Summary of the Oregon State of the State Address

Summary of the Oregon State of the State Address

Term-limited Oregon Governor Ted Kulogonski used his final state of the state speech to look back on his eight years in office — a period, he noted, that covered not one but two recessions. But Kulongoski, a Democrat, also April 2 called on lawmakers to take a longer view of the state's finances and make decisions to avoid what he called a "budgetary cliff" caused by the end of federal stimulus dollars and the exhaustion of the state's rainy day fund.

 Oregon is one of five states with no statewide sales tax and it relies more heavily than any other state on its residents' income tax payments for revenue, according to a 2009 analysis by the Tax Foundation. The surest way, Kulongoski said, the state can avoid future budget shortfalls as severe as those experienced during the current recession is to "stabilize state revenue." To do so, he again called for reforming the state's unique "kicker" law, which provides rebates to taxpayers when state revenues exceed expectations by 2 percent or more.

 The kicker law, Kulongoski said, prevents the state from saving when times are good and leaves it vulnerable when times are bad, and he pushed for changes that would allow the state to sock away excess revenue. The system as it currently stands "is much like a weather forecaster on July 1, 2011, predicting the temperature on July 1, 2013," he said. "And if you miss it by more than two degrees, we shoot you!"
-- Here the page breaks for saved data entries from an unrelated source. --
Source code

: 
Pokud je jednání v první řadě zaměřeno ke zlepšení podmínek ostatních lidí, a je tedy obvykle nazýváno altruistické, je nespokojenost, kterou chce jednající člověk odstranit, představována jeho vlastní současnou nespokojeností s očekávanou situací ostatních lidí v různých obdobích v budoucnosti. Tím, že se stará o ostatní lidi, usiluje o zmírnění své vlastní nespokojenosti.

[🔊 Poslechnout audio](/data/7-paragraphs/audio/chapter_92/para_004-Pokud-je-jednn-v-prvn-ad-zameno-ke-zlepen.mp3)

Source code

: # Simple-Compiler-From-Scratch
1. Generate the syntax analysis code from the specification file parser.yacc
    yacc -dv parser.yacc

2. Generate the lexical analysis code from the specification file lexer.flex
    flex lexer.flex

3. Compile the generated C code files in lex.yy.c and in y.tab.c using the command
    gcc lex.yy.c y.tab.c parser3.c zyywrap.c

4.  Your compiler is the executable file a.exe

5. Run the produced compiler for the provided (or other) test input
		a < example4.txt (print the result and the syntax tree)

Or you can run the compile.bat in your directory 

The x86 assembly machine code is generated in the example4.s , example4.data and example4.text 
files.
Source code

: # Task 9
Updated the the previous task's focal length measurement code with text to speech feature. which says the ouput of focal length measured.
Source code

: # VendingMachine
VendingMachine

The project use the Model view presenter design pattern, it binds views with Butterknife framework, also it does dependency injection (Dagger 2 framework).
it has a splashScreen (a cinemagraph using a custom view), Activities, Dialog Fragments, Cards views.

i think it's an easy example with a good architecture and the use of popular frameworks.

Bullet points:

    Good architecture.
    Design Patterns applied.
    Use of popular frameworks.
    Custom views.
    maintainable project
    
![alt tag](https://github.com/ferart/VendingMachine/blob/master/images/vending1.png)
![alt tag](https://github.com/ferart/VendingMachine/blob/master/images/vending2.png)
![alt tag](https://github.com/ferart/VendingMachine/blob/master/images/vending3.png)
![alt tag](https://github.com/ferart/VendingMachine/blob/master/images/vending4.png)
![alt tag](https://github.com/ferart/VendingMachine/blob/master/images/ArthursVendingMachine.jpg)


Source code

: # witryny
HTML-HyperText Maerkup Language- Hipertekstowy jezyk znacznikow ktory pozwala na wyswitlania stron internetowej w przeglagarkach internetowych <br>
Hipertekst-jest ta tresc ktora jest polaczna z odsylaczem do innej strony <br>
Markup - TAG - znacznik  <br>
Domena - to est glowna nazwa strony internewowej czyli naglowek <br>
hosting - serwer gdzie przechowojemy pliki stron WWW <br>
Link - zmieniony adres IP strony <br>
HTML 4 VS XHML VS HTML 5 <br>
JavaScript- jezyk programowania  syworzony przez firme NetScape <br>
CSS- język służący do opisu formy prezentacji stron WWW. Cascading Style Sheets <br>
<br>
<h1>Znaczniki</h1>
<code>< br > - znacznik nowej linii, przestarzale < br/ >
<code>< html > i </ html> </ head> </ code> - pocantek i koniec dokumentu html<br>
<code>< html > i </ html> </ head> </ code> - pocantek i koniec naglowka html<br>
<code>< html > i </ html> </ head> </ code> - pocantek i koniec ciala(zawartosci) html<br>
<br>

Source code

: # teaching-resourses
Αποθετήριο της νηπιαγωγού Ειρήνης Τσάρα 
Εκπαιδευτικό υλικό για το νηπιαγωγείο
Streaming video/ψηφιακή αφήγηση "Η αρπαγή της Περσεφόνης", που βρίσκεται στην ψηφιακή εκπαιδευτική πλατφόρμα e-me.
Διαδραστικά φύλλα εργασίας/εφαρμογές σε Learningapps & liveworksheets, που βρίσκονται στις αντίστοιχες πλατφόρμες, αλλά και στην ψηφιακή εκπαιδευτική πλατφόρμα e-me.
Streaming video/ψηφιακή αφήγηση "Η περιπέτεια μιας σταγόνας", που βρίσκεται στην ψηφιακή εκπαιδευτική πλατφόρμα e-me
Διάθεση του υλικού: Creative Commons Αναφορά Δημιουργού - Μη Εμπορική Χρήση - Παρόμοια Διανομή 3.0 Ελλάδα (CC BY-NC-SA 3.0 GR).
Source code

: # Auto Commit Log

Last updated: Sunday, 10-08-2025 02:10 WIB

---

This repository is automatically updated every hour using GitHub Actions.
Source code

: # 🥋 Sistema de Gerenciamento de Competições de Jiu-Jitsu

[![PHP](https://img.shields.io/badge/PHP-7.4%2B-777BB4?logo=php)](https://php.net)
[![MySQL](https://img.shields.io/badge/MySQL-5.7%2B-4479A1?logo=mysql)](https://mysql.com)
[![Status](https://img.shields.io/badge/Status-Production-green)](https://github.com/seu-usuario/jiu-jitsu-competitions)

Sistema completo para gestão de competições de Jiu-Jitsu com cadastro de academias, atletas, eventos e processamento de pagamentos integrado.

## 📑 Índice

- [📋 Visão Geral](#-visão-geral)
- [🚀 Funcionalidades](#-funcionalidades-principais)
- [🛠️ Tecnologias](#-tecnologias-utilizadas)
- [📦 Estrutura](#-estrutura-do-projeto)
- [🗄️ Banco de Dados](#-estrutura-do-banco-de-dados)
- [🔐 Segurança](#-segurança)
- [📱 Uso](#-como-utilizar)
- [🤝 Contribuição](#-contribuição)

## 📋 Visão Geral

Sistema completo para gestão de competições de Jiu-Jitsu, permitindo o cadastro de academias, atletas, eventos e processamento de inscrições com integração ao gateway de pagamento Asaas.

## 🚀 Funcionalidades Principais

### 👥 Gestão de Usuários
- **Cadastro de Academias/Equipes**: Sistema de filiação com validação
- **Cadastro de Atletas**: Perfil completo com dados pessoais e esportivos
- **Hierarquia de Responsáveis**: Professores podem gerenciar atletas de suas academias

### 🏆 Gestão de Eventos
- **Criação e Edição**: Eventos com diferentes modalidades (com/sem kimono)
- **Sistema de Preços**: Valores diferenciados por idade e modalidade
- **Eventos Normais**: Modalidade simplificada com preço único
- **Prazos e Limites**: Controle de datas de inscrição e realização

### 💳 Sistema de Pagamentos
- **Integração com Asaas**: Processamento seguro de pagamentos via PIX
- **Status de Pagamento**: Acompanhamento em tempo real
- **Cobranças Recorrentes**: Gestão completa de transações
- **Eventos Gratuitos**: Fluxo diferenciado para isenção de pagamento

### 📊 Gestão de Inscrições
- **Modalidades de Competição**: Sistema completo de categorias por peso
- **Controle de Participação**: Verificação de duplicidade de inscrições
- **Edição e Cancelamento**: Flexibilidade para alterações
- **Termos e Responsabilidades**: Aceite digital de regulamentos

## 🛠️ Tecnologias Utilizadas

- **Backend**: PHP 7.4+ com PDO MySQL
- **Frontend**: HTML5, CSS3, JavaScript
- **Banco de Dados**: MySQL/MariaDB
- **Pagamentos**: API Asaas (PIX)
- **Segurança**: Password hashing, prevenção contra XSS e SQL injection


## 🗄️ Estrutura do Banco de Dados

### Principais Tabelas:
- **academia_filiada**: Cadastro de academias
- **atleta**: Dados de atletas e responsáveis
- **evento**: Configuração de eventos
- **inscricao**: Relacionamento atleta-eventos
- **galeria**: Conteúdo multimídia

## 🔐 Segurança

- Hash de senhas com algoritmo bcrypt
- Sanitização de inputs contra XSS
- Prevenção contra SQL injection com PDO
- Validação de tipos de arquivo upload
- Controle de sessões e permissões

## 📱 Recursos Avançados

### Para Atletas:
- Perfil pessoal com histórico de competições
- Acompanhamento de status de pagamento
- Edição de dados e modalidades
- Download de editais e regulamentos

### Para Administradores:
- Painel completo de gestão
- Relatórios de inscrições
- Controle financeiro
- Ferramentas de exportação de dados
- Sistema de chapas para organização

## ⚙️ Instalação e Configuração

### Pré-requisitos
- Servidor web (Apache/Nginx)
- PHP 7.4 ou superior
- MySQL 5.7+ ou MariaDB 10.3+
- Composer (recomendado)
 Kicker reform was a no-go in the 2010 Legislature, with Democratic leaders reluctant to take action on a major tax proposal just days after voters approved $733 million in new personal and corporate income taxes in a highly divisive statewide campaign. But Kulongoski pushed forcefully for future legislatures — and all gubernatorial candidates — to back kicker reform for the good of the state. "It should be a litmus test for anyone who wants to be the next governor of Oregon," he said.

 The governor also called for savings on the spending side of Oregon government by consolidating and eliminating ineffective programs, though he did not single out specific programs. A panel of public and private officials is set to release recommendations to Kulongoski in June about how state government can find more efficiencies.